=== Section Start ===

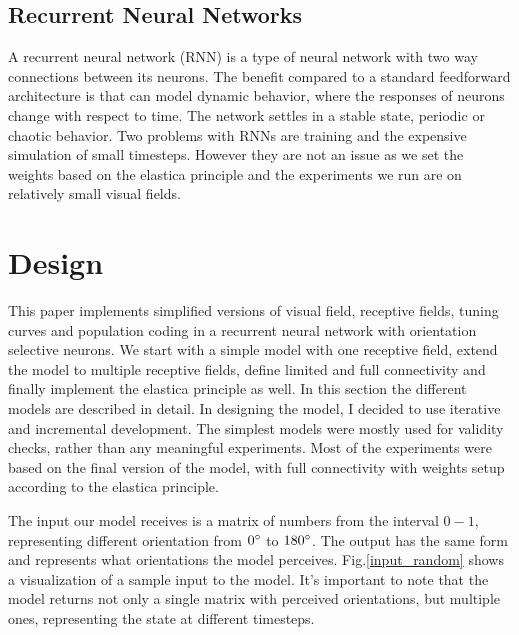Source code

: \section{Recurrent Neural Networks}

A recurrent neural network (RNN) is a type of neural network with two way connections between its neurons. The benefit compared to a standard feedforward architecture is that can model dynamic behavior, where the responses of neurons change with respect to time. The network settles in a stable state, periodic or chaotic behavior. Two problems with RNNs are training and the expensive simulation of small timesteps. However they are not an issue as we set the weights based on the elastica principle and the experiments we run are on relatively small visual fields.

\chapter{Design}

This paper implements simplified versions of visual field, receptive fields, tuning curves and population coding in a recurrent neural network with orientation selective neurons. We start with a simple model with one receptive field, extend the model to multiple receptive fields, define limited and full connectivity and finally implement the elastica principle as well. In this section the different models are described in detail. In designing the model, I decided to use iterative and incremental development. The simplest models were mostly used for validity checks, rather than any meaningful experiments. Most of the experiments were based on the final version of the model, with full connectivity with weights setup according to the elastica principle.  

The input our model receives is a matrix of numbers from the interval $0-1$, representing different orientation from $0\degree$ to $180\degree$. The output has the same form and represents what orientations the model perceives. Fig.\ref{input_random} shows a visualization of a sample input to the model. It's important to note that the model returns not only a single matrix with perceived orientations, but multiple ones, representing the state at different timesteps.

=== Section End ===

## TASK DIRECTIONS
Output every line of the records above unchanged, and keep the pictures out.

## RESPONSE TO THE TASK
Source code

: \section{Recurrent Neural Networks}

A recurrent neural network (RNN) is a type of neural network with two way connections between its neurons. The benefit compared to a standard feedforward architecture is that can model dynamic behavior, where the responses of neurons change with respect to time. The network settles in a stable state, periodic or chaotic behavior. Two problems with RNNs are training and the expensive simulation of small timesteps. However they are not an issue as we set the weights based on the elastica principle and the experiments we run are on relatively small visual fields.

\chapter{Design}

This paper implements simplified versions of visual field, receptive fields, tuning curves and population coding in a recurrent neural network with orientation selective neurons. We start with a simple model with one receptive field, extend the model to multiple receptive fields, define limited and full connectivity and finally implement the elastica principle as well. In this section the different models are described in detail. In designing the model, I decided to use iterative and incremental development. The simplest models were mostly used for validity checks, rather than any meaningful experiments. Most of the experiments were based on the final version of the model, with full connectivity with weights setup according to the elastica principle.  

The input our model receives is a matrix of numbers from the interval $0-1$, representing different orientation from $0\degree$ to $180\degree$. The output has the same form and represents what orientations the model perceives. Fig.\ref{input_random} shows a visualization of a sample input to the model. It's important to note that the model returns not only a single matrix with perceived orientations, but multiple ones, representing the state at different timesteps.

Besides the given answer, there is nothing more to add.